I'm a big fan of 2 things right now: 1) Gatorade and 2) the fetal position
Its like im going on a blind date, but ive already had sex with her
just used a caramelizing gun to spark a bowl, i don't think today could get much better than this.
the only bad part about drinking alone is that in the morning there's nobody who can tell you what you did
I need a second opinion on who's blood is in my car.
We smoked speed and opium for the first time. ended up harvesting cucumbers with locals at 9am in a farmers field. Laos is fuckin crazy.
There's a man in a pumpkin/reaper outfit advertising a new head shop outside the Taco Bell. I love this town.
Woke up in her bed this morning with a half used condom stuck to the side of my face
How can a condom be "half used"?
So last night took an interesting turn.. Never thought I'd say I had to pick up my glasses off the floor of a strip club
I'm trying to be celibate. I'm having me time. I'm eating cake.

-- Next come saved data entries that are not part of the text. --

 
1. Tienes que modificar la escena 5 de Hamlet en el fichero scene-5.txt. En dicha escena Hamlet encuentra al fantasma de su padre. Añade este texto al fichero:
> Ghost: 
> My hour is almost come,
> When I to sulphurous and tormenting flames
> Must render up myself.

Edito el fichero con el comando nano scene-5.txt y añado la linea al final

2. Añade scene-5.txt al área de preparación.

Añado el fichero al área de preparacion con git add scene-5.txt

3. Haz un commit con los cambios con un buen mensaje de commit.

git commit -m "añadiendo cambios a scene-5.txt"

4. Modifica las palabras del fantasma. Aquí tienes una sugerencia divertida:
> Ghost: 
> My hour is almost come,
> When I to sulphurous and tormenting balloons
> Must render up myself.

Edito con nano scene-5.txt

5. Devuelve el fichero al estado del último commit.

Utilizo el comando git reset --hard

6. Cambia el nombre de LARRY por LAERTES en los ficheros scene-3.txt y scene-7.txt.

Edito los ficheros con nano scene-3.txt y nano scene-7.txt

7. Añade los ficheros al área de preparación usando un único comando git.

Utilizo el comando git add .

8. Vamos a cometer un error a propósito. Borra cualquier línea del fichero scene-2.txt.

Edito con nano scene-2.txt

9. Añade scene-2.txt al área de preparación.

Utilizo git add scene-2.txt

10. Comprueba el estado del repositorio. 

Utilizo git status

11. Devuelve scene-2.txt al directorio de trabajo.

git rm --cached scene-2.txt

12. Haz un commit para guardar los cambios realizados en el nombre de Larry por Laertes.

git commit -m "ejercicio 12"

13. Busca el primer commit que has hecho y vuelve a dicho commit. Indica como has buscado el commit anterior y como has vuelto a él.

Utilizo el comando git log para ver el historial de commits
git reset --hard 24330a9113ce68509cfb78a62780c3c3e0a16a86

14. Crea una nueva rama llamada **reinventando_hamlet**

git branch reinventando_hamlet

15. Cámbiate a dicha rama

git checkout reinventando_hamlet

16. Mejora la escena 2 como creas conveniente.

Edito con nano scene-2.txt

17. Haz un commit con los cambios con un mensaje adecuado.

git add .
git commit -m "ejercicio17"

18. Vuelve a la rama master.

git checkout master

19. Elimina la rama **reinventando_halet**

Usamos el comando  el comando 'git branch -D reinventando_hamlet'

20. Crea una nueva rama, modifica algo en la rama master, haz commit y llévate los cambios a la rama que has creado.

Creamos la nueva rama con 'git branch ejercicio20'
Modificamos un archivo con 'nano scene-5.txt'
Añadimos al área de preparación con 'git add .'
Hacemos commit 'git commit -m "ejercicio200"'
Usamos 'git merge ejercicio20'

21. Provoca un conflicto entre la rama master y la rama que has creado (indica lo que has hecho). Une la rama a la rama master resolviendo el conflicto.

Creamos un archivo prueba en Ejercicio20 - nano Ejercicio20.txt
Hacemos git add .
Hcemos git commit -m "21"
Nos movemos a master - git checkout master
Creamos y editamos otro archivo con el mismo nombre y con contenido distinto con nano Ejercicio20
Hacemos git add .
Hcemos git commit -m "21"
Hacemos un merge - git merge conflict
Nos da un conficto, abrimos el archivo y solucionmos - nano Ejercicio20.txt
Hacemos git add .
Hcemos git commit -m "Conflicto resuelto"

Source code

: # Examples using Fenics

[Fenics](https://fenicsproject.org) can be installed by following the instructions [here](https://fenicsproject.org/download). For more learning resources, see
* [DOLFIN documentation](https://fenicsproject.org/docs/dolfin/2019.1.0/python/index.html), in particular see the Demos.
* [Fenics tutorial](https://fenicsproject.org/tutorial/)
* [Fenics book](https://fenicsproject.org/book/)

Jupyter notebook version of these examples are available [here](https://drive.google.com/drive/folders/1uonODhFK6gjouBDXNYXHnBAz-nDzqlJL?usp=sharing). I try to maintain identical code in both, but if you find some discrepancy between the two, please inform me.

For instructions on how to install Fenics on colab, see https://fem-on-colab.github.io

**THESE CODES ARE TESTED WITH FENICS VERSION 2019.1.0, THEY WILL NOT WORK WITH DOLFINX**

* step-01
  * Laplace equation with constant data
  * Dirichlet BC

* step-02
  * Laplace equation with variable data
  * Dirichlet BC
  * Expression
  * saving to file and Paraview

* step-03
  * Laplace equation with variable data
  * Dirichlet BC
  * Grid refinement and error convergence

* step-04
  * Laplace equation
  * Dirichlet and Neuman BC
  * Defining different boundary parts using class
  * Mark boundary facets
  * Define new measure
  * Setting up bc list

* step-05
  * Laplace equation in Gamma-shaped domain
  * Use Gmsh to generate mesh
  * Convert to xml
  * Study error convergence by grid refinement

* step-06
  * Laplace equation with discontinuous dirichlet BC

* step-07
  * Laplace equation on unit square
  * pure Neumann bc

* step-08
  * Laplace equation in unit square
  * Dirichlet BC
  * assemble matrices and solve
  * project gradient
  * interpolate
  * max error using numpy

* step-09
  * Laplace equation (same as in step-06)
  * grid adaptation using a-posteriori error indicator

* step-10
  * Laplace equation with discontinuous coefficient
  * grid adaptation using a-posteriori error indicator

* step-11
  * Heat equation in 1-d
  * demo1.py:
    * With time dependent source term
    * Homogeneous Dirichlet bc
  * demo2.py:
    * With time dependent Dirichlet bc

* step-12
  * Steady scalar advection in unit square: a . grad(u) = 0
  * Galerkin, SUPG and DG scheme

Went up to some dude that hit on Laura and told him he has a voice like a grandma. Apparently didnt have muscles or kindness like grandma so can you pick me up at the ER please?
So the 25yr old smokeshow I fucked last night said "Prepare to be disappointed" as he put the condom on. I was. 40 is bullshit.
The cops high fived after they tackled you
oh what is to come when my single life starts with a threesome?
I may have passed out and puked all over the host's favorite couch, but three hours and a rip later, I was eating tiramisu in the bathtub with the birthday boy and a hot Italian.